The Earl Grey Scheme
The ‘Earl Grey Scheme,’ was an operation carried out between March 1848 and 1850. Earl Henry George Grey, Secretary of State for the Colonies, specifically set-up this scheme to send orphaned or abandoned girls from workhouses in Tipperary, Roscrea, Ballina, Tullamore, Dublin, Cork, Skibbereen, Mountmellick, Newcastle, Mullingar and Loughrea, amongst others north of the country like Belfast, Cookstown, Dungannon and Magherafelt. Thus, encouraged and partially forced emigration became Grey’s brain-child, primarily designed to meet an Australian demand for domestic servants and marriageable young women. In the eyes of the then so called Imperial social engineers of this time who supported his plan, these Famine orphans were being observed as young marriageable women who would bring a somewhat stabilising influence to an existing rough male colonial society.

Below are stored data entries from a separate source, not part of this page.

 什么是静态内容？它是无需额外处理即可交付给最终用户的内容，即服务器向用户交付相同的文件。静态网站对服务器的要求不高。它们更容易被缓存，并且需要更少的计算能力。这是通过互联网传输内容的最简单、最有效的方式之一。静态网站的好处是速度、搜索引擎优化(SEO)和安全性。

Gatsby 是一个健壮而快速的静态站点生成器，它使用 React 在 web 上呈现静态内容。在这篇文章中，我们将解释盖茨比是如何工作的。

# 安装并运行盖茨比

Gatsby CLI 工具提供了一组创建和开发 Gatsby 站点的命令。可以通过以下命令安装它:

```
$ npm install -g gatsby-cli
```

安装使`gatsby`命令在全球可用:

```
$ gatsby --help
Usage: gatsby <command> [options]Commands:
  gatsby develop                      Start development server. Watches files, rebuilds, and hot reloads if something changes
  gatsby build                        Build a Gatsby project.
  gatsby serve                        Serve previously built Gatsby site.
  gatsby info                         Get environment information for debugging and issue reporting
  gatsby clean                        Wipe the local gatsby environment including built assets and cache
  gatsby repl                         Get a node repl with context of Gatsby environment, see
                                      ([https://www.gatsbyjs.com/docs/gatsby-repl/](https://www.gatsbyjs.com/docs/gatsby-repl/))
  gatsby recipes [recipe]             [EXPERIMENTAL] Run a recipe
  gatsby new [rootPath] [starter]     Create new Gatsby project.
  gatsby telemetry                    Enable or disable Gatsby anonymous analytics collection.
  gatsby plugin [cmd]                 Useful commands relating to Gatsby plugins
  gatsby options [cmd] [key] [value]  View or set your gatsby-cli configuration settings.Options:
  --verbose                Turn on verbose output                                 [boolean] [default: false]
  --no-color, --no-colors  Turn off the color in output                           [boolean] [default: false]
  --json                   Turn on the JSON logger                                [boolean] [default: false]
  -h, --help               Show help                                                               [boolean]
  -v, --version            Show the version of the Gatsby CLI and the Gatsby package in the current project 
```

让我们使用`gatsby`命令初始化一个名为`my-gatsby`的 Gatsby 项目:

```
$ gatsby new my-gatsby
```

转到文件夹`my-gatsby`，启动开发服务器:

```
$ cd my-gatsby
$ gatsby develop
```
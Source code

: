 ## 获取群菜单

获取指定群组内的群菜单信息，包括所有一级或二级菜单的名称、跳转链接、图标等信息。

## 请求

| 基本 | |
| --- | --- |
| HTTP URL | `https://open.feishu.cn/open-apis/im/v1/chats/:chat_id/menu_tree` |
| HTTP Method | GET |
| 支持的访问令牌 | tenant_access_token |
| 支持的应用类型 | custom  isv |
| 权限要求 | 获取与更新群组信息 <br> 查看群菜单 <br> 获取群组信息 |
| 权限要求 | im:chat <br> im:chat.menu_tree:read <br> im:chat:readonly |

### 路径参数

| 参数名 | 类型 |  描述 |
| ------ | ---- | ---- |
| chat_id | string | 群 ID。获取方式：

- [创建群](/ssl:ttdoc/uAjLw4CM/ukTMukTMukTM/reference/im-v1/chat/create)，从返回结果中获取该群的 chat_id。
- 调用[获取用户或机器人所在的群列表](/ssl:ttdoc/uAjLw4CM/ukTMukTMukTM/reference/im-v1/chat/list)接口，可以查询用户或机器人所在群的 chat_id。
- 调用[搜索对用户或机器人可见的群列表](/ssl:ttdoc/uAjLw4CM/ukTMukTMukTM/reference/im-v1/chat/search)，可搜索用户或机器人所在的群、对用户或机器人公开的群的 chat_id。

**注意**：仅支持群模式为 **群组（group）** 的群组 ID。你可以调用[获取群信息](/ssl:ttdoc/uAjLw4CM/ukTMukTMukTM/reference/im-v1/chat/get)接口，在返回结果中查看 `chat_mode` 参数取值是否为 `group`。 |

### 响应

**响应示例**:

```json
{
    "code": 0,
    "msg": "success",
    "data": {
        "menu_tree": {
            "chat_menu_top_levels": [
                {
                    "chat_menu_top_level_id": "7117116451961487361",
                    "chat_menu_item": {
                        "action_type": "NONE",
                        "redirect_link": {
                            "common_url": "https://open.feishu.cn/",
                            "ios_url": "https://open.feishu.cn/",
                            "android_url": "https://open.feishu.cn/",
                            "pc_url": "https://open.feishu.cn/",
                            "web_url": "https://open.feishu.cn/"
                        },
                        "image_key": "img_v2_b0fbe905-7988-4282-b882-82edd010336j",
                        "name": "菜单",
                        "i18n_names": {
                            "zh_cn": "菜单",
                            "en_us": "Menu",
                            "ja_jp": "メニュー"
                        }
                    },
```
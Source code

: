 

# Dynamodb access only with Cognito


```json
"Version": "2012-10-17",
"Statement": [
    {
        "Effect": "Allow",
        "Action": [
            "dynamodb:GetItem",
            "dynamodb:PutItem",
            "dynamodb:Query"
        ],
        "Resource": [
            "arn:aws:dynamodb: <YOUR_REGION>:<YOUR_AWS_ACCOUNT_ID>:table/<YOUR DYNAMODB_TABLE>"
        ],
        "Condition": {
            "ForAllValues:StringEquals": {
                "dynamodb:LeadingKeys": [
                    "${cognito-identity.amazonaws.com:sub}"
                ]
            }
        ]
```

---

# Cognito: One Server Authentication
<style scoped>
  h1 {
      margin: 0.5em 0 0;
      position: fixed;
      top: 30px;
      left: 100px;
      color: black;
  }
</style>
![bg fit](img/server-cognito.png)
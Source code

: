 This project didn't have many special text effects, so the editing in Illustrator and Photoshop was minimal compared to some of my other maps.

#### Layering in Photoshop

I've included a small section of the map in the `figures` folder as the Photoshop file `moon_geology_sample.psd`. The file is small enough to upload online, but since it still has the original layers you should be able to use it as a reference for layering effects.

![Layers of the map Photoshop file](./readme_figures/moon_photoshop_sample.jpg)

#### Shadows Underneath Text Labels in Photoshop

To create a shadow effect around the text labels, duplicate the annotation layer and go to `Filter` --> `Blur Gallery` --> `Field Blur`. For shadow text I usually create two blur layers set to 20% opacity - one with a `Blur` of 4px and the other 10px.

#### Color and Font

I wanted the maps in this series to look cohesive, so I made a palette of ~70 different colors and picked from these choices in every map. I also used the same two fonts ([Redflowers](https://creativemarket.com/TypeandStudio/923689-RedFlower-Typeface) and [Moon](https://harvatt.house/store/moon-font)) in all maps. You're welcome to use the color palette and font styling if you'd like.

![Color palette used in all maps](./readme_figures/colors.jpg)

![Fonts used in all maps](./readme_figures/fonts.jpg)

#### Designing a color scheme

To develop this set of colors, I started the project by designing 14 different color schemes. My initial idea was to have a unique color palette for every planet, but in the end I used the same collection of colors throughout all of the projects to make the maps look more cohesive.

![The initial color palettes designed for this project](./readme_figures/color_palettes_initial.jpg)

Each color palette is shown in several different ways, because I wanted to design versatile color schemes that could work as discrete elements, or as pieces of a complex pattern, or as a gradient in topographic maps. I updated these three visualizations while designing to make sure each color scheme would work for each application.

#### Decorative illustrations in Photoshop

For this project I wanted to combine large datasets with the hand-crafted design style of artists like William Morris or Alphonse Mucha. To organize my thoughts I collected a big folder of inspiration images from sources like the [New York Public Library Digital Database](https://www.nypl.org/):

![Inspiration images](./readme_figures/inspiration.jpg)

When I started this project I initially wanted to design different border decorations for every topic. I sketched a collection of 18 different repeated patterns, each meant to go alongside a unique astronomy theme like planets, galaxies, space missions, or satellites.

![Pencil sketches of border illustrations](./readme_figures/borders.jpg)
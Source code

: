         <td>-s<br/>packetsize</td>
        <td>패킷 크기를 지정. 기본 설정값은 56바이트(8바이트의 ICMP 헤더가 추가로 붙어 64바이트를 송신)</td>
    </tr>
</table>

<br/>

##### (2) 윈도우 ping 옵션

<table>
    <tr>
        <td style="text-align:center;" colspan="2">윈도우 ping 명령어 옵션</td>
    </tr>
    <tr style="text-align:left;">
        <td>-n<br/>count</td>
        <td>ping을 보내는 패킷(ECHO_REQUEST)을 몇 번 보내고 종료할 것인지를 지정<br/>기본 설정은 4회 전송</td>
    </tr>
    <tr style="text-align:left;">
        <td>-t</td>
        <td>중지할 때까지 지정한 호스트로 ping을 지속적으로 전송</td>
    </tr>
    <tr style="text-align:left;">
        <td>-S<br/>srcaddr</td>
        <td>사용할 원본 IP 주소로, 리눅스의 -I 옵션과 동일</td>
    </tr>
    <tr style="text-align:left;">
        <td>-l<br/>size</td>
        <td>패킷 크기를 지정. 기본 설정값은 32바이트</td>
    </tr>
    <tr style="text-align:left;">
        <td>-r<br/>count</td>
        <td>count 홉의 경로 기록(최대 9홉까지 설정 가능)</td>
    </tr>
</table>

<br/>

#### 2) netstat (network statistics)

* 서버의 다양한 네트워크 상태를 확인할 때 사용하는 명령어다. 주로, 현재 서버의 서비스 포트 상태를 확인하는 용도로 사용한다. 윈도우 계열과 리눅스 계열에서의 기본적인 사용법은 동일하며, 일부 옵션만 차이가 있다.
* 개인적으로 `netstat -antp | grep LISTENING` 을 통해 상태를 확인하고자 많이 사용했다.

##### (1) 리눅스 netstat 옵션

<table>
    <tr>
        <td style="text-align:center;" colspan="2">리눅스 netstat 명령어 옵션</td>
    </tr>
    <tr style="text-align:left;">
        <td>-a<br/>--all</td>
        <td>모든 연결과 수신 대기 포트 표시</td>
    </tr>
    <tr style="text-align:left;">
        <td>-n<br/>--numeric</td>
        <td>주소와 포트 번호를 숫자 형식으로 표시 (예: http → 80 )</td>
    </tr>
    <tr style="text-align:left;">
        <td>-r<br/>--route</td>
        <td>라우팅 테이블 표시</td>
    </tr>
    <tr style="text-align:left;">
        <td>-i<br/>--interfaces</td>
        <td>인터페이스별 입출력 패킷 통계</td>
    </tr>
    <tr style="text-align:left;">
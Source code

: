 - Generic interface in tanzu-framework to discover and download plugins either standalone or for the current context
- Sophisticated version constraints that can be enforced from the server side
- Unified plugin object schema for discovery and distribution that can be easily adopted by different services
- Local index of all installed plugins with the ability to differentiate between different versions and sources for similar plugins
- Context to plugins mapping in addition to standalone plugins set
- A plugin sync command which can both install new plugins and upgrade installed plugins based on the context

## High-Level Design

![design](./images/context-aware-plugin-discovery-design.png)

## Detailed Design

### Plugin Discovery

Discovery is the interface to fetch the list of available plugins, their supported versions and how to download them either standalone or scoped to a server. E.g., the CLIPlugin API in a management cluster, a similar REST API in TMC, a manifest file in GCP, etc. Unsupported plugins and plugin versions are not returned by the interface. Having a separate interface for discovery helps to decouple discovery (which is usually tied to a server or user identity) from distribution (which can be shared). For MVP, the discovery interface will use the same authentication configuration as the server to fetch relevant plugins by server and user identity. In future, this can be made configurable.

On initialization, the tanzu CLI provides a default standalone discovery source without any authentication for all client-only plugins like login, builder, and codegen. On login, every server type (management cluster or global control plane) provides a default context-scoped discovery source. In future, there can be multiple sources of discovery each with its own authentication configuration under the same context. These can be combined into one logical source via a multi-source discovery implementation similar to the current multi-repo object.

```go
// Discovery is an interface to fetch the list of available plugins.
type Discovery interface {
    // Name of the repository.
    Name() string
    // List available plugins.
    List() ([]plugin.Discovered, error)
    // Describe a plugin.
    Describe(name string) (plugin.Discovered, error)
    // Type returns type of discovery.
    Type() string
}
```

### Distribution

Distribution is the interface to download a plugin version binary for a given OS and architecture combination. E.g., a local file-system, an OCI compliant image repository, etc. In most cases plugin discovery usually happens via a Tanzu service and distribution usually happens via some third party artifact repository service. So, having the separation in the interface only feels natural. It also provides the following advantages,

Grey believed he could alleviate the worsening problem of overcrowding in Ireland’s famine filled workhouses, while at the same time solving Australia’s problems of a shortage of labour and an imbalance of the sexes.
Arrivals
From the very first arrival via the ships “Roman Emperor,” “Maria,” “Inconstant,” “Ramilies,” “Earl Grey,” and “Elgin” between 1848/49 and for years afterwards these young girls would confront often angry, heated, local Australian hostility. Hatred centred on their being young, their complete and utter incompetence, their lowly workhouse origins, their total inexperience in any form of household service and possibly also their being Irish.
The 1850’s onwards was also the period when native Aboriginal people were being forced into reservations. Those who believed they had an inside tract on social mores, began eroding Aboriginal traditional ways of life through the banning of Aboriginal names and their traditional customs, while perceiving the need to keep Aboriginal people, a primitive race doomed to extinction, separate from their superior white population, while their race died out. Aboriginal people lost all basic human rights such as their freedom of movement, labour, custody of children and control over personal property.
According to one official Sydney source these arriving Irish girls; were most reluctant to learn, displayed dirty and idle habits, along with miserable and unmanageable tempers. Even worse, in the case of any possible births through anticipated marriages to existing colonists, these girls threatened to endanger the then dynamic colonial physical type, displaying as was stated their “squat, stunted figures, thick waists and clumsy ankles.” One Australian newspaper reported that these Irish orphans looked to be a tough bunch with most of the Belfast Irish Orphans identified as being purveyors of bad language, demonstrating mutinous behaviour and warned that the colony would soon become known as a community renowned for thieves, bastards and prostitution. This negative reaction would eventually bring this pauper immigration scheme of Grey’s to an end by late 1850, but not before at least 22 such girls had been removed from Co Tipperary.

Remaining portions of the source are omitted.